=== Begin Enclosure ===

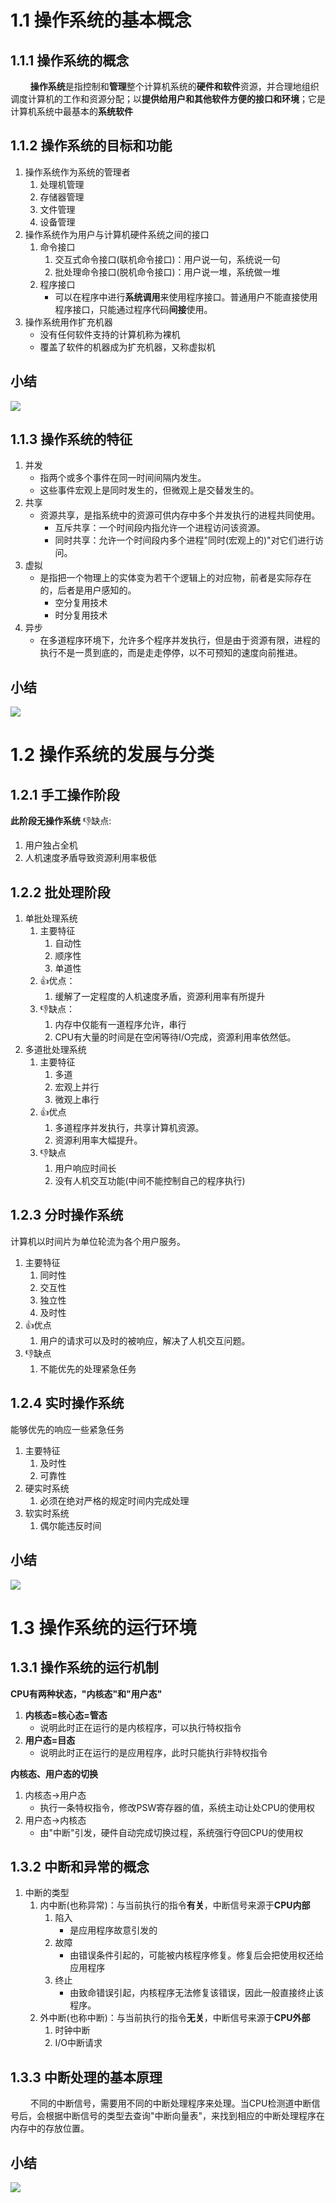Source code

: # 1.1 操作系统的基本概念
## 1.1.1 操作系统的概念
$\qquad$**操作系统**是指控制和**管理**整个计算机系统的**硬件和软件**资源，并合理地组织调度计算机的工作和资源分配；以**提供给用户和其他软件方便的接口和环境**；它是计算机系统中最基本的**系统软件**

## 1.1.2 操作系统的目标和功能

1. 操作系统作为系统的管理者
   1. 处理机管理
   2. 存储器管理
   3. 文件管理
   4. 设备管理
2. 操作系统作为用户与计算机硬件系统之间的接口
   1. 命令接口
      1. 交互式命令接口(联机命令接口)：用户说一句，系统说一句
      2. 批处理命令接口(脱机命令接口)：用户说一堆，系统做一堆
   2. 程序接口
      - 可以在程序中进行**系统调用**来使用程序接口。普通用户不能直接使用程序接口，只能通过程序代码**间接**使用。
3. 操作系统用作扩充机器
   - 没有任何软件支持的计算机称为裸机
   - 覆盖了软件的机器成为扩充机器，又称虚拟机

## 小结
![](2021-05-27-09-48-33.png)

## 1.1.3 操作系统的特征
1. 并发
   - 指两个或多个事件在同一时间间隔内发生。
   - 这些事件宏观上是同时发生的，但微观上是交替发生的。
2. 共享
   - 资源共享，是指系统中的资源可供内存中多个并发执行的进程共同使用。
      - 互斥共享：一个时间段内指允许一个进程访问该资源。
      - 同时共享：允许一个时间段内多个进程"同时(宏观上的)"对它们进行访问。
3. 虚拟
   - 是指把一个物理上的实体变为若干个逻辑上的对应物，前者是实际存在的，后者是用户感知的。
     - 空分复用技术
     - 时分复用技术
4. 异步
   - 在多道程序环境下，允许多个程序并发执行，但是由于资源有限，进程的执行不是一贯到底的，而是走走停停，以不可预知的速度向前推进。
## 小结  
![](2021-05-27-10-05-59.png)

# 1.2 操作系统的发展与分类
## 1.2.1 手工操作阶段

**此阶段无操作系统**
👎缺点:
1. 用户独占全机
2. 人机速度矛盾导致资源利用率极低

## 1.2.2 批处理阶段

1. 单批处理系统
   1. 主要特征
      1. 自动性
      2. 顺序性
      3. 单道性
   2. 👍优点：
      1. 缓解了一定程度的人机速度矛盾，资源利用率有所提升
   3. 👎缺点：
      1. 内存中仅能有一道程序允许，串行
      2. CPU有大量的时间是在空闲等待I/O完成，资源利用率依然低。
2. 多道批处理系统
   1. 主要特征
      1. 多道
      2. 宏观上并行
      3. 微观上串行
   2. 👍优点
      1. 多道程序并发执行，共享计算机资源。
      2. 资源利用率大幅提升。
   3. 👎缺点
      1. 用户响应时间长
      2. 没有人机交互功能(中间不能控制自己的程序执行)

## 1.2.3 分时操作系统

计算机以时间片为单位轮流为各个用户服务。
1. 主要特征
   1. 同时性
   2. 交互性
   3. 独立性
   4. 及时性
2. 👍优点
   1. 用户的请求可以及时的被响应，解决了人机交互问题。
3. 👎缺点
   1. 不能优先的处理紧急任务

## 1.2.4 实时操作系统 

能够优先的响应一些紧急任务
1. 主要特征
   1. 及时性
   2. 可靠性
2. 硬实时系统
   1. 必须在绝对严格的规定时间内完成处理
3. 软实时系统
   1. 偶尔能违反时间

## 小结
![](2021-05-28-09-27-41.png)

# 1.3 操作系统的运行环境
## 1.3.1 操作系统的运行机制

**CPU有两种状态，"内核态"和"用户态"**

1. **内核态=核心态=管态**
   - 说明此时正在运行的是内核程序，可以执行特权指令
2. **用户态=目态**
   - 说明此时正在运行的是应用程序，此时只能执行非特权指令

**内核态、用户态的切换**
1. 内核态$\rightarrow$用户态
   - 执行一条特权指令，修改PSW寄存器的值，系统主动让处CPU的使用权
2. 用户态$\rightarrow$内核态
   - 由"中断"引发，硬件自动完成切换过程，系统强行夺回CPU的使用权

## 1.3.2 中断和异常的概念

1. 中断的类型
   1. 内中断(也称异常)：与当前执行的指令**有关**，中断信号来源于**CPU内部**
      1. 陷入
         - 是应用程序故意引发的
      2. 故障
         - 由错误条件引起的，可能被内核程序修复。修复后会把使用权还给应用程序
      3. 终止
         - 由致命错误引起，内核程序无法修复该错误，因此一般直接终止该程序。
   2. 外中断(也称中断)：与当前执行的指令**无关**，中断信号来源于**CPU外部**  
      1. 时钟中断
      2. I/O中断请求

## 1.3.3 中断处理的基本原理

$\qquad$不同的中断信号，需要用不同的中断处理程序来处理。当CPU检测道中断信号后，会根据中断信号的类型去查询"中断向量表"，来找到相应的中断处理程序在内存中的存放位置。

## 小结
![](2021-05-28-10-22-30.png)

=== End Enclosure ===

- **What the task requires**
Would you return all the data exactly as given, minus the pictures?

- **Expected answer**
Source code

: # 1.1 操作系统的基本概念
## 1.1.1 操作系统的概念
$\qquad$**操作系统**是指控制和**管理**整个计算机系统的**硬件和软件**资源，并合理地组织调度计算机的工作和资源分配；以**提供给用户和其他软件方便的接口和环境**；它是计算机系统中最基本的**系统软件**

## 1.1.2 操作系统的目标和功能

1. 操作系统作为系统的管理者
   1. 处理机管理
   2. 存储器管理
   3. 文件管理
   4. 设备管理
2. 操作系统作为用户与计算机硬件系统之间的接口
   1. 命令接口
      1. 交互式命令接口(联机命令接口)：用户说一句，系统说一句
      2. 批处理命令接口(脱机命令接口)：用户说一堆，系统做一堆
   2. 程序接口
      - 可以在程序中进行**系统调用**来使用程序接口。普通用户不能直接使用程序接口，只能通过程序代码**间接**使用。
3. 操作系统用作扩充机器
   - 没有任何软件支持的计算机称为裸机
   - 覆盖了软件的机器成为扩充机器，又称虚拟机

## 小结
![](2021-05-27-09-48-33.png)

## 1.1.3 操作系统的特征
1. 并发
   - 指两个或多个事件在同一时间间隔内发生。
   - 这些事件宏观上是同时发生的，但微观上是交替发生的。
2. 共享
   - 资源共享，是指系统中的资源可供内存中多个并发执行的进程共同使用。
      - 互斥共享：一个时间段内指允许一个进程访问该资源。
      - 同时共享：允许一个时间段内多个进程"同时(宏观上的)"对它们进行访问。
3. 虚拟
   - 是指把一个物理上的实体变为若干个逻辑上的对应物，前者是实际存在的，后者是用户感知的。
     - 空分复用技术
     - 时分复用技术
4. 异步
   - 在多道程序环境下，允许多个程序并发执行，但是由于资源有限，进程的执行不是一贯到底的，而是走走停停，以不可预知的速度向前推进。
## 小结  
![](2021-05-27-10-05-59.png)

# 1.2 操作系统的发展与分类
## 1.2.1 手工操作阶段

**此阶段无操作系统**
👎缺点:
1. 用户独占全机
2. 人机速度矛盾导致资源利用率极低

## 1.2.2 批处理阶段

1. 单批处理系统
   1. 主要特征
      1. 自动性
      2. 顺序性
      3. 单道性
   2. 👍优点：
      1. 缓解了一定程度的人机速度矛盾，资源利用率有所提升
   3. 👎缺点：
      1. 内存中仅能有一道程序允许，串行
      2. CPU有大量的时间是在空闲等待I/O完成，资源利用率依然低。
2. 多道批处理系统
   1. 主要特征
      1. 多道
      2. 宏观上并行
      3. 微观上串行
   2. 👍优点
      1. 多道程序并发执行，共享计算机资源。
      2. 资源利用率大幅提升。
   3. 👎缺点
      1. 用户响应时间长
      2. 没有人机交互功能(中间不能控制自己的程序执行)

## 1.2.3 分时操作系统

计算机以时间片为单位轮流为各个用户服务。
1. 主要特征
   1. 同时性
   2. 交互性
   3. 独立性
   4. 及时性
2. 👍优点
   1. 用户的请求可以及时的被响应，解决了人机交互问题。
3. 👎缺点
   1. 不能优先的处理紧急任务

## 1.2.4 实时操作系统 

能够优先的响应一些紧急任务
1. 主要特征
   1. 及时性
   2. 可靠性
2. 硬实时系统
   1. 必须在绝对严格的规定时间内完成处理
3. 软实时系统
   1. 偶尔能违反时间

## 小结
![](2021-05-28-09-27-41.png)

# 1.3 操作系统的运行环境
## 1.3.1 操作系统的运行机制

**CPU有两种状态，"内核态"和"用户态"**

1. **内核态=核心态=管态**
   - 说明此时正在运行的是内核程序，可以执行特权指令
2. **用户态=目态**
   - 说明此时正在运行的是应用程序，此时只能执行非特权指令

**内核态、用户态的切换**
1. 内核态$\rightarrow$用户态
   - 执行一条特权指令，修改PSW寄存器的值，系统主动让处CPU的使用权
2. 用户态$\rightarrow$内核态
   - 由"中断"引发，硬件自动完成切换过程，系统强行夺回CPU的使用权

## 1.3.2 中断和异常的概念

1. 中断的类型
   1. 内中断(也称异常)：与当前执行的指令**有关**，中断信号来源于**CPU内部**
      1. 陷入
         - 是应用程序故意引发的
      2. 故障
         - 由错误条件引起的，可能被内核程序修复。修复后会把使用权还给应用程序
      3. 终止
         - 由致命错误引起，内核程序无法修复该错误，因此一般直接终止该程序。
   2. 外中断(也称中断)：与当前执行的指令**无关**，中断信号来源于**CPU外部**  
      1. 时钟中断
      2. I/O中断请求

## 1.3.3 中断处理的基本原理

$\qquad$不同的中断信号，需要用不同的中断处理程序来处理。当CPU检测道中断信号后，会根据中断信号的类型去查询"中断向量表"，来找到相应的中断处理程序在内存中的存放位置。

## 小结
![](2021-05-28-10-22-30.png)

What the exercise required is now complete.